** Given data **

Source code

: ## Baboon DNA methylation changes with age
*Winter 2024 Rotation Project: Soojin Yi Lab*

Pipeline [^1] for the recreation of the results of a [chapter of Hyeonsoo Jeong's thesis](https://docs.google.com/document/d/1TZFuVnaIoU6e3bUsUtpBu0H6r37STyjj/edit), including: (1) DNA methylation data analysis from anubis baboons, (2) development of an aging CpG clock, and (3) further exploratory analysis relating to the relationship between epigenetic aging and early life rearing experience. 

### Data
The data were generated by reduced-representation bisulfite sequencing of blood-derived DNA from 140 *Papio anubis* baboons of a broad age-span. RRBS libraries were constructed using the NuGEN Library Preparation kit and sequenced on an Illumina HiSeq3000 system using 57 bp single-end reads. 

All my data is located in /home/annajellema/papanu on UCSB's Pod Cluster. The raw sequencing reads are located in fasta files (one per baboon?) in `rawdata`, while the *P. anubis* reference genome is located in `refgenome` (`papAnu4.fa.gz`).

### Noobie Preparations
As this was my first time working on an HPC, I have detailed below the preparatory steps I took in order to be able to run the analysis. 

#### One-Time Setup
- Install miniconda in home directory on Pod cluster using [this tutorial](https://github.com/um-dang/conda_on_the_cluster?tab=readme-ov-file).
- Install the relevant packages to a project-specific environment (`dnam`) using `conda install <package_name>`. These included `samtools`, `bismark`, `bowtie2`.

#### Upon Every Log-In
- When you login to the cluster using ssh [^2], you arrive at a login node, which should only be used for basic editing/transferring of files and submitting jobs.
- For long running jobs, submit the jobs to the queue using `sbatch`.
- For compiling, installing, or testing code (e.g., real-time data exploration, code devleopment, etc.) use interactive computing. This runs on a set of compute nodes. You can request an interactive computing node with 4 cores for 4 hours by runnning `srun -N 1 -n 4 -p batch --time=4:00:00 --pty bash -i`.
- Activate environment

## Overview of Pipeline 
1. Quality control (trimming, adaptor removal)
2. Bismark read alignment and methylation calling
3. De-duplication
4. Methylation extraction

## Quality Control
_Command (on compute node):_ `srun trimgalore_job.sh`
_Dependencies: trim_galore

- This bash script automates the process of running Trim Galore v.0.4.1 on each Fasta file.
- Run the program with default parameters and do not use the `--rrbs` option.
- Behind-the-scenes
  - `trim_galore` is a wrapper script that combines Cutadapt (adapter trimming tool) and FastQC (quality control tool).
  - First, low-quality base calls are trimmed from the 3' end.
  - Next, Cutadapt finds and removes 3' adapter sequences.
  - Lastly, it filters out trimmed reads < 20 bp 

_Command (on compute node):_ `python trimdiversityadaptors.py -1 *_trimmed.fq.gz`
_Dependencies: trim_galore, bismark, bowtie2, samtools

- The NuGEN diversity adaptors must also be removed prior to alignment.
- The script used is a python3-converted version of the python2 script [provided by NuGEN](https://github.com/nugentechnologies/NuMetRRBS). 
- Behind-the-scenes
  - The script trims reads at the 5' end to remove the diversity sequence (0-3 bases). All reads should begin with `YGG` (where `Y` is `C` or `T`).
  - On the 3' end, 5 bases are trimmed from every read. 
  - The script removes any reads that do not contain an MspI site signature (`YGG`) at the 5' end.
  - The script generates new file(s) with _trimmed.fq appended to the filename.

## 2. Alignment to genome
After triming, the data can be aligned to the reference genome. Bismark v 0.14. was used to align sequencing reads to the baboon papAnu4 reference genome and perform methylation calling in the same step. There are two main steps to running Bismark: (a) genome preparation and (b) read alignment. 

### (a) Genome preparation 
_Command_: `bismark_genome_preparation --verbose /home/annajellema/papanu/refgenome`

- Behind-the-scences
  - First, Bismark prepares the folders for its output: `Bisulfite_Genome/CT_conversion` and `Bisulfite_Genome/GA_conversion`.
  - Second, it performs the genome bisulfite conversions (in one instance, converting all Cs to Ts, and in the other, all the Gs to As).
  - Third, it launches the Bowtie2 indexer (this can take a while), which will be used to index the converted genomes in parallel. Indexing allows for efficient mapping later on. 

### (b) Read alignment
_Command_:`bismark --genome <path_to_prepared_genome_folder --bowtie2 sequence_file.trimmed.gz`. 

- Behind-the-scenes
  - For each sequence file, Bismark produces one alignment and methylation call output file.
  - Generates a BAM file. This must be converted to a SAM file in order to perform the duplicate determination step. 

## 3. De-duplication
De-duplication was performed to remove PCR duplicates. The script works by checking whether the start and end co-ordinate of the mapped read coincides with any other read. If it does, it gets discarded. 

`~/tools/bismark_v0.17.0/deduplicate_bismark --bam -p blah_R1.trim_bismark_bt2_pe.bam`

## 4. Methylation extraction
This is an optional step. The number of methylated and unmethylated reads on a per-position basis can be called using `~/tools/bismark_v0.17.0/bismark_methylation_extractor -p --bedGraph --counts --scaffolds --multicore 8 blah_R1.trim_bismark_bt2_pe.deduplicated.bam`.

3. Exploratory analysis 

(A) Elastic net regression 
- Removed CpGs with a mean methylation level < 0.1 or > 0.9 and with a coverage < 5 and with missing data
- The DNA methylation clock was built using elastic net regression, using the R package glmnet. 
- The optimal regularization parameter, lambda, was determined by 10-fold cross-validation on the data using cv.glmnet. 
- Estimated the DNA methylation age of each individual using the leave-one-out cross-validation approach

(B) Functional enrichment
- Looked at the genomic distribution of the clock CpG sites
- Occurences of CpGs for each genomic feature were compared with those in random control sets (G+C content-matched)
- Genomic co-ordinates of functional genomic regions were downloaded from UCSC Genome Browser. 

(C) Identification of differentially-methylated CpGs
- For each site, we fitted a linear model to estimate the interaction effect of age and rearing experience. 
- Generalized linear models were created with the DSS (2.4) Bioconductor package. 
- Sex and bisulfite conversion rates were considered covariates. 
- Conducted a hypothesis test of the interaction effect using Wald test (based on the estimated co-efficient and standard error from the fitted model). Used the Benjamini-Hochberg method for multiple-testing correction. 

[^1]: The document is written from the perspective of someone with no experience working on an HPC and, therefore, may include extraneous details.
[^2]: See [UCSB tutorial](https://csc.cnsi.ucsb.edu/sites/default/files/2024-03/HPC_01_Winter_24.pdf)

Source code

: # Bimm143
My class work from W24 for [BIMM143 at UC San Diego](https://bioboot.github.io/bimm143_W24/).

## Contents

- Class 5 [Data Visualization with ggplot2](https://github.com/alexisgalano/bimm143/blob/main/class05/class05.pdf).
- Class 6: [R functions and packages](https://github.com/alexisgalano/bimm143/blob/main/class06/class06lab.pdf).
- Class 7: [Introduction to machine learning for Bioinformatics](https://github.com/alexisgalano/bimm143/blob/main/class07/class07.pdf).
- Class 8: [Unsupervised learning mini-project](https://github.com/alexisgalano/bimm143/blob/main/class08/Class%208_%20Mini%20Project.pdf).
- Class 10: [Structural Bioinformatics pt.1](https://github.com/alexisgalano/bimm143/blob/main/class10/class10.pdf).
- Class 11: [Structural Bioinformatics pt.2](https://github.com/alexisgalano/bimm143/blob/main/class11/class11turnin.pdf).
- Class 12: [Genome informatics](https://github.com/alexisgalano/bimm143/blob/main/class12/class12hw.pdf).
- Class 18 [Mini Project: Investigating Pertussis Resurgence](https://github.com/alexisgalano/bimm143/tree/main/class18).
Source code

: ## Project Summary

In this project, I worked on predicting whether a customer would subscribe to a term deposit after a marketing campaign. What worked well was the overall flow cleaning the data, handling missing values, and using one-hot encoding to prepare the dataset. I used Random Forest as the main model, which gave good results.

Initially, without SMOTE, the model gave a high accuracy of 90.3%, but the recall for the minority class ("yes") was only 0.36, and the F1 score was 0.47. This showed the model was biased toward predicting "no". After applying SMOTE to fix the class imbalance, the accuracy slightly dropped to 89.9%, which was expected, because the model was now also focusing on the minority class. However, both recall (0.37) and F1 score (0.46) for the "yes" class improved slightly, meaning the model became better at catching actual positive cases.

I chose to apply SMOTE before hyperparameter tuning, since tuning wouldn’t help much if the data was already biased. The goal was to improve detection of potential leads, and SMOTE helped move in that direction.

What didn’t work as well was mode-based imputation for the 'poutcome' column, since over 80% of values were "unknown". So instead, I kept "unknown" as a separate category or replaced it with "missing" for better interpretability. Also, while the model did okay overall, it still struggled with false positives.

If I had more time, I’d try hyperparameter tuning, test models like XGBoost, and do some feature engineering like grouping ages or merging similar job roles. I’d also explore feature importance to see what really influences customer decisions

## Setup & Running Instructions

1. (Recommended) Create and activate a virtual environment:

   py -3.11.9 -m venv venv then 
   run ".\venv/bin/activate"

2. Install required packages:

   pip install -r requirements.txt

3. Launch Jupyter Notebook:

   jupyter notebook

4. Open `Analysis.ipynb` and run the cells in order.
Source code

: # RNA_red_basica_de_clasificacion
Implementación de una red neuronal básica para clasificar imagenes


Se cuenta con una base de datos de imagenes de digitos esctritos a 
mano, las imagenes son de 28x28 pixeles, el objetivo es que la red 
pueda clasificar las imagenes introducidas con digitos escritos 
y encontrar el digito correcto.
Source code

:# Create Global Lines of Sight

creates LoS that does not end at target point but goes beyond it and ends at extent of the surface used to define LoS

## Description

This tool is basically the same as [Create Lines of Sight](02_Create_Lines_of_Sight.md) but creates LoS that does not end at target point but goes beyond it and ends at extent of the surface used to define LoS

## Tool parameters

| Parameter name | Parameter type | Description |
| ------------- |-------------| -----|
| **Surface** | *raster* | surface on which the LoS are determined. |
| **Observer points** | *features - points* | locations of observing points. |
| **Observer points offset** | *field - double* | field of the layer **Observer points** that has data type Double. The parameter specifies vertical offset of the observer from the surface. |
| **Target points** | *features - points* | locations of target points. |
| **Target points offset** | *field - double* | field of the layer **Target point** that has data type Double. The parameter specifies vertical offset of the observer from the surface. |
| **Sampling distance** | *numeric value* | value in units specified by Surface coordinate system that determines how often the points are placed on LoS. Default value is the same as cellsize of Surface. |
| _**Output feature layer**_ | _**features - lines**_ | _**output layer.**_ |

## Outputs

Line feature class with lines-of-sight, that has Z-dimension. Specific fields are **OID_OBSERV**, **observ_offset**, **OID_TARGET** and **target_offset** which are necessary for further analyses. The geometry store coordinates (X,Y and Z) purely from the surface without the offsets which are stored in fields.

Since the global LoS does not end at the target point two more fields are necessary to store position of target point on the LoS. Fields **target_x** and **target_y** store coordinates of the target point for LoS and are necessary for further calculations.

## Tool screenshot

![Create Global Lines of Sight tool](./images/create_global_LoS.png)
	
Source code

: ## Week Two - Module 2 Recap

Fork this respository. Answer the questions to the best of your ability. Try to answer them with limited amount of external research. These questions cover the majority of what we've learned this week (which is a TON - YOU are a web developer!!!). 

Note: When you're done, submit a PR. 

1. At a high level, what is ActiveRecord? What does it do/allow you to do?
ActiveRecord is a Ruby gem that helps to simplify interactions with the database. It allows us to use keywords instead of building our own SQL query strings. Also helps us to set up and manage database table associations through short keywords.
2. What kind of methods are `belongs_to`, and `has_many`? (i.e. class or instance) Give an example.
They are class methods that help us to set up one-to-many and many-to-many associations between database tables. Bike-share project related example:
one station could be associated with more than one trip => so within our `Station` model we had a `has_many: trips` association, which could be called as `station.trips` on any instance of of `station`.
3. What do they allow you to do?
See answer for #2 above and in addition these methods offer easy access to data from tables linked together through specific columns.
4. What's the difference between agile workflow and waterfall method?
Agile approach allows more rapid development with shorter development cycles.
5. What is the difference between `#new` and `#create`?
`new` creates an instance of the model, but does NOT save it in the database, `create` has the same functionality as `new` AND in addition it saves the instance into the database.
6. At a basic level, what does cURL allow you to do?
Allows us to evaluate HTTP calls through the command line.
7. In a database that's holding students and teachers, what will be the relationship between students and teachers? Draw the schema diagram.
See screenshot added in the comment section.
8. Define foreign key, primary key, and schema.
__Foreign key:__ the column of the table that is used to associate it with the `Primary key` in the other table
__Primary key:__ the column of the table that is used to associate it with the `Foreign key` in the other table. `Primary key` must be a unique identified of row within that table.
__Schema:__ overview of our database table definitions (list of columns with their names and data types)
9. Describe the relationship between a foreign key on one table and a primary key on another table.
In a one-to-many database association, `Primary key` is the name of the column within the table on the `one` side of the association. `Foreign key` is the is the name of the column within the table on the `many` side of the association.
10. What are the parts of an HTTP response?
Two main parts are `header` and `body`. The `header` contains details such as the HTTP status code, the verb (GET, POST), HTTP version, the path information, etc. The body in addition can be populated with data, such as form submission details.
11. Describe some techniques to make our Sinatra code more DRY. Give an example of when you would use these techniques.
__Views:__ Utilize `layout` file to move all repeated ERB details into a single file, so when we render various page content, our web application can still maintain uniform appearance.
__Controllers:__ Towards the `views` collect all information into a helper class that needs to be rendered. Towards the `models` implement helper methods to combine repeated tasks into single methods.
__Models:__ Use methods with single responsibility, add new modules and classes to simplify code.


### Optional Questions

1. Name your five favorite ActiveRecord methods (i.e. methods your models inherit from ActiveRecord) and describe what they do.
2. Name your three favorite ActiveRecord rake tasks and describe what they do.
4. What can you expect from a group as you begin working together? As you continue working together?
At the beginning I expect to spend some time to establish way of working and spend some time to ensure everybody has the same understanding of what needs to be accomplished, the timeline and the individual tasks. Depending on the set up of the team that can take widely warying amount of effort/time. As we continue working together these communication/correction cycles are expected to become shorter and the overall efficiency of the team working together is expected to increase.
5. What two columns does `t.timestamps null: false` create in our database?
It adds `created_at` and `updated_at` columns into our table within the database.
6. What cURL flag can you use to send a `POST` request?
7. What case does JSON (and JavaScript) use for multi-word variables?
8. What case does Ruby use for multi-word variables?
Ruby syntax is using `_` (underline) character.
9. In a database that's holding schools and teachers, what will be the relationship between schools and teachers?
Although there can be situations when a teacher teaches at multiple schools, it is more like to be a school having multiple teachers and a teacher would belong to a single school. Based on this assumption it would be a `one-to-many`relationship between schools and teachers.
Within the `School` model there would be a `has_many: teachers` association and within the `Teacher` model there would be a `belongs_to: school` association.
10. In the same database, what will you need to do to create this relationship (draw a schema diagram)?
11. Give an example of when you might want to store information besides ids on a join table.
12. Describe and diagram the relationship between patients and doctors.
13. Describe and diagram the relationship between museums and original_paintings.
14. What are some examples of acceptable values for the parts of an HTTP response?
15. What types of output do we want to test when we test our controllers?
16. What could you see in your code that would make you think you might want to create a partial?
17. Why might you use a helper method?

** Problem **
Count how many lines in the listing above hold "bases". Supply only that number.

** Solved problem **
2